Il voto era atteso con il fiato sospeso dalla Comunità internazionale e l’esito era per nulla scontato, ma alla fine il governo di George Papandreou ce l’ha fatta anche stavolta, ottenendo la fiducia sull’accordo con l’Europa, grazie al sostegno di 153 deputati su 298. Tuttavia questa potrebbe essere l’ultima volta di Papandreou in Parlamento come premier, visto che egli stesso ha annunciato a tarda sera, nel suo discorso, di recarsi oggi dal Capo dello stato per verificare la possibilità di un nuovo governo di larghe intese e di discutere anche su chi debba guidarlo. A ricompattare le pattuglie dei socialisti del Pasok è stata appunto la previsione di imminenti dimissioni del premier, che all’inizio della settimana ha scatenato il panico sui mercati, annunciando un referendum sugli aiuti europei, che poi è stato ritirato dopo le minacce di pesanti ritorsioni da parte di Bruxelles. L’ipotesi che circola nelle ultime ore sarebbe di una maggioranza allargata al partito di centrodestra Nea Demokratia, anche se il suo leader Antonis Samaras non più tardi di giovedì invocava le elezioni anticipate e solo successivamente un governo di coalizione con il Pasok.
La precondizione assoluta, in ogni caso, è che Papandreou lasci e che non si impongano nuove tasse, cosa su cui Nea Demokratia sembra inamovibile. Gli analisti politici non vedono grandi possibilità di successo nelle trattative o nell’eventuale vita del nuovo presumibile governo, in quanto le distanze tra i due partiti sulle ricette anti-crisi sono forti.
Papandreou ha ricordato come il suo operato sia stato vissuto come un costo personale molto alto e si è messo a disposizione dell’interesse nazionale, anche nel caso non fosse più premier. Il ministro delle finanze Evangelos Venezilos guida la fronda anti-premier e ha preso le distanze da quanto questi abbia fatto durante questa settimana di follia, con la storia del referendum. Il premier ha annunciato che già da lunedì il governo intende negoziare a Bruxelles lo sblocco di 80 miliardi di euro per un nuovo piano di aiuti da ricevere entro la fine di febbraio.

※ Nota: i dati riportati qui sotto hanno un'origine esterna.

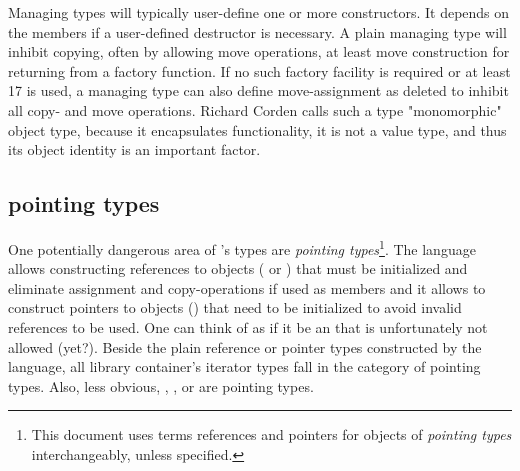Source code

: \documentclass[ebook,11pt,article]{memoir}
\begin{document}
Managing types will typically user-define one or more constructors. It depends on the members if a user-defined destructor is necessary. A plain managing type will inhibit copying, often by allowing move operations, at least move construction for returning from a factory function. If no such factory facility is required or at least \Cpp{}17 is used, a managing type can also define move-assignment as deleted to inhibit all copy- and move operations. Richard Corden calls such a type "monomorphic" object type, because it encapsulates functionality, it is not a value type, and thus its object identity is an important factor.

\subsection{pointing types}

One potentially dangerous area of \Cpp{}'s types are \emph{pointing types}\footnote{This document uses terms references and pointers for objects of \emph{pointing types} interchangeably, unless specified.}. The language allows constructing references to objects ( or ) that must be initialized and eliminate assignment and copy-operations if used as members and it allows to construct pointers to objects () that need to be initialized to avoid invalid references to be used. One can think of  as if it be an  that is unfortunately not allowed (yet?). Beside the plain reference or pointer types constructed by the language, all library container's iterator types fall in the category of pointing types. Also, less obvious, , , or  are pointing types.
\end{document}
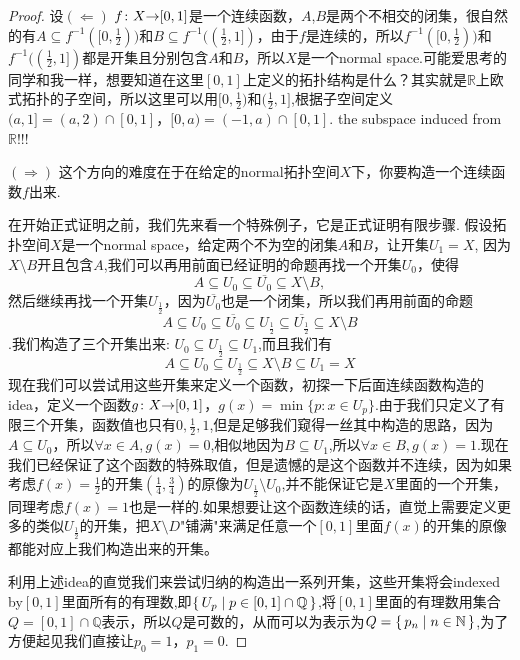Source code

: \begin{proof}
设$(\Leftarrow)$ ${f}\colon{X}{\to}{[0,1]}$是一个连续函数，$A$,$B$是两个不相交的闭集，很自然的有$A \subseteq f^{-1}([0,\frac{1}{2}))$和$B \subseteq f^{-1}((\frac{1}{2},1])$，由于$f$是连续的，所以$f^{-1}([0,\frac{1}{2}))$和$f^{-1}((\frac{1}{2},1])$都是开集且分别包含$A$和$B$，所以$X$是一个normal space.可能爱思考的同学和我一样，想要知道在这里$[0,1]$上定义的拓扑结构是什么？其实就是$\mathbb{R}$上欧式拓扑的子空间，所以这里可以用$[0,\frac{1}{2})$和$(\frac{1}{2},1]$,根据子空间定义$(a,1]=(a,2)\cap[0,1]$，$[0,a)=(−1,a)∩[0,1]$. the subspace induced from $\mathbb{R}$!!! 

$(\Rightarrow)$ 这个方向的难度在于在给定的normal拓扑空间$X$下，你要构造一个连续函数$f$出来.

在开始正式证明之前，我们先来看一个特殊例子，它是正式证明有限步骤. 假设拓扑空间$X$是一个normal space，给定两个不为空的闭集$A$和$B$，让开集$U_1 = X$, 因为$X \setminus B$开且包含$A$,我们可以再用前面已经证明的命题再找一个开集$U_0$，使得\[A \subseteq U_0 \subseteq \overline{U_0} \subseteq X \setminus B,\]然后继续再找一个开集$U_{\frac{1}{2}}$，因为$\overline{U_0}$也是一个闭集，所以我们再用前面的命题\[A \subseteq U_0 \subseteq \overline{U_0} \subseteq U_{\frac{1}{2}} \subseteq \overline{U_{\frac{1}{2}}} \subseteq X \setminus B\].我们构造了三个开集出来: $U_0 \subseteq U_{\frac{1}{2}} \subseteq U_1$,而且我们有\[A \subseteq U_0 \subseteq U_{\frac{1}{2}} \subseteq X \setminus B \subseteq U_1 =X \]现在我们可以尝试用这些开集来定义一个函数，初探一下后面连续函数构造的idea，定义一个函数${g}\colon{X}{\to}{[0,1]}$，$g(x)=\min\{p \colon x \in U_p\}$.由于我们只定义了有限三个开集，函数值也只有$0,\frac{1}{2},1$,但是足够我们窥得一丝其中构造的思路，因为$A \subseteq U_0$，所以$\forall x \in A,g(x)=0$,相似地因为$B \subseteq U_1$,所以$\forall x \in B,g(x)=1$.现在我们已经保证了这个函数的特殊取值，但是遗憾的是这个函数并不连续，因为如果考虑$f(x)=\frac{1}{2}$的开集$(\frac{1}{4},\frac{3}{4})$的原像为$U_{\frac{1}{2}} \setminus U_0$,并不能保证它是$X$里面的一个开集，同理考虑$f(x)=1$也是一样的.如果想要让这个函数连续的话，直觉上需要定义更多的类似$U_{\frac{1}{2}}$的开集，把$X \setminus D$"铺满"来满足任意一个$[0,1]$里面$f(x)$的开集的原像都能对应上我们构造出来的开集。


利用上述idea的直觉我们来尝试归纳的构造出一系列开集，这些开集将会indexed by$[0,1]$里面所有的有理数,即$\{\,U_p\mid p \in [0,1] \cap \mathbb{Q}\,\}$,将$[0,1]$里面的有理数用集合$Q=[0,1] \cap \mathbb{Q}$表示，所以$Q$是可数的，从而可以为表示为$Q=\{\,p_n\mid n \in \mathbb{N}\,\}$,为了方便起见我们直接让$p_0 = 1$，$p_1 = 0$.


\end{proof}
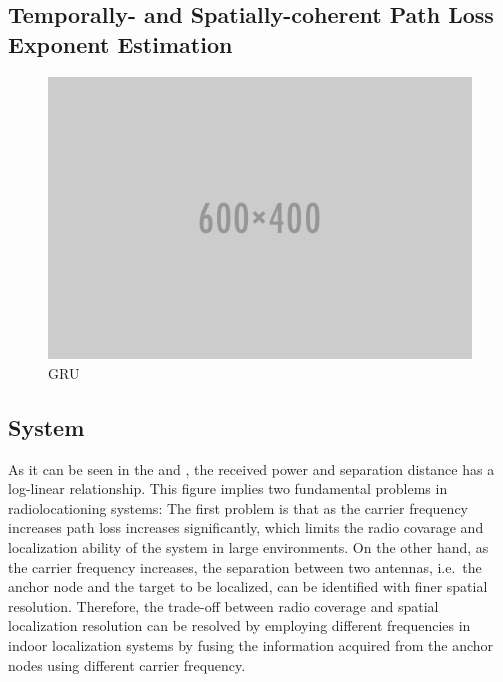     \subsection{Temporally- and Spatially-coherent Path Loss Exponent Estimation}
    \begin{figure}[thpb]
       \centering
       \includegraphics[width=\linewidth]{figures/placeholder.png}
       \caption{\label{fig:gru}GRU}
    \end{figure}

    \subsection{System}

    As it can be seen in the  and , the received power and separation distance has a log-linear relationship.
    This figure implies two fundamental problems in radiolocationing systems:
    The first problem is that as the carrier frequency increases path loss increases significantly, which limits the radio covarage and localization ability of the system in large environments.
    On the other hand, as the carrier frequency increases, the separation between two antennas, i.e.\ the anchor node and the target to be localized, can be identified with finer spatial resolution.
    Therefore, the trade-off between radio coverage and spatial localization resolution can be resolved by employing different frequencies in indoor localization systems by fusing the information acquired from the anchor nodes using different carrier frequency.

La sensazione è che dopo quanto accaduto questa settimana, per responsabilità primaria di Papandreou, la Grecia abbia una credibilità nulla in Europa e i suoi margini di trattativa sono adesso inesistenti. D’altronde le è anche stato chiarito che non esistono più tabù su una sua esclusione sia dall’Eurozona che dalla UE. Da ora in avanti, o accetta quanto chiede Bruxelles o la porta è aperta, ma non girevole.